Perché? Al proposito di dedicare tutte le Stazioni in Africa alla Madonna, si fece subito eccezione pel S.
Cuore, per S. Giuseppe e per gli Angeli C.
Nella formola del giuramento, così essenziale, s'invoca l'assistenza del proprio Angelo Custode. - Con
ragione perché Egli farà coll'Istituto e con ciascuno dei missionari ciò che Dio
promise agli Ebrei che viaggiavano per la terra promessa: Ecce Ego mittam... (Esodo), e con Tobia (V. Med.
Spinola).
Conseguenza con S. Bernardo: abbiamo
reverentiam pro praesentia, devotionem pro benevolentia, fiduciam pro custodia.
P.P. Albertone, quad. V, 129-135
Conferenza del 5 Ottobre 1913
(Ci ha raccomandato di pregare pel fratello di Mons. Barlassina
nostro Procuratore a Roma, e quindi per la madre di Don Ferrero ambedue gravemente ammalati).
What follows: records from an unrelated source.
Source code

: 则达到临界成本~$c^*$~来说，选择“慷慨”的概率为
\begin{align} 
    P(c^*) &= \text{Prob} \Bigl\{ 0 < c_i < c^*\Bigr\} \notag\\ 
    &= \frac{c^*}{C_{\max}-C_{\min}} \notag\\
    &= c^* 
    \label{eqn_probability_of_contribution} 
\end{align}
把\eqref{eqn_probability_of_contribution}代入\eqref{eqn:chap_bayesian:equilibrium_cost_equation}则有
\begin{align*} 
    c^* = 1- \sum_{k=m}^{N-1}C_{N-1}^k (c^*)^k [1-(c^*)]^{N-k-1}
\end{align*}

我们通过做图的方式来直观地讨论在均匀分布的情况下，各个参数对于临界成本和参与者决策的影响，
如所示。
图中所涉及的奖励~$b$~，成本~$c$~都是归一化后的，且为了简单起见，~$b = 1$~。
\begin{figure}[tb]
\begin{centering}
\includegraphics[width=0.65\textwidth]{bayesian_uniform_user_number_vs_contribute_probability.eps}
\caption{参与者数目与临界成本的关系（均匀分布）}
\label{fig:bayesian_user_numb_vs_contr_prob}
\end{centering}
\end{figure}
Ora incominciamo l'anno scolastico e c'è bisogno
di metterci in gareggiata - Dopo due mesi di campagna, una campagna invidiata. Un Santo Sacerdotale diceva: Mettete
anche uno che stia bene, mettetelo sopra una coltrice molle, ma poi che stia sempre lì nella medesima
posizione, ebbene resta anche così un supplizio. Così anche noi: eravamo in campagna, tranquilli, ma pure
bisogna scuoterci; certo voi fate l'Ubbidienza.
Ora bisogna che ci
rimettiamo, sia nello studio che nel lavoro, formare una Comunità, non dico perfetta, ma con buona volontà
di perfezione. Tutti assieme, e ciascuno dal canto suo, proprio con impegno e buon spirito.
Vedete: ci sono due o tre cose da correggere, ed ogni tanto è bene che rivediamo. Vedete;
desidererei che tutti parlassimo italiano, tutti. È un gran bene, anche per i Coadiutori, che anche
alla partenza non abbiano da fare cattiva figura.
Così poco per
volta anche Giuseppe (Coad. Agagliatti), parleremo italiano. Non c'è nessuna Comunità che non parli
italiano perché il Piemontese, volere o no, è un po' grossolano; non riprendiamo il nostro dialetto, no,
così, non dico coi parenti, s'intende, sebbene noi in Seminario ci facevano parlare italiano anche in parlatorio.
Vi venne mio zio e mi disse: "Ma come, voi obbligarmi a parlare italiano?". Era un ordine forse non ben
studiato e fu poi tolto.
In parlatorio coi parenti si parla piemontese,
s'intende, ma tra di noi si parla italiano, così si diranno parole più fine.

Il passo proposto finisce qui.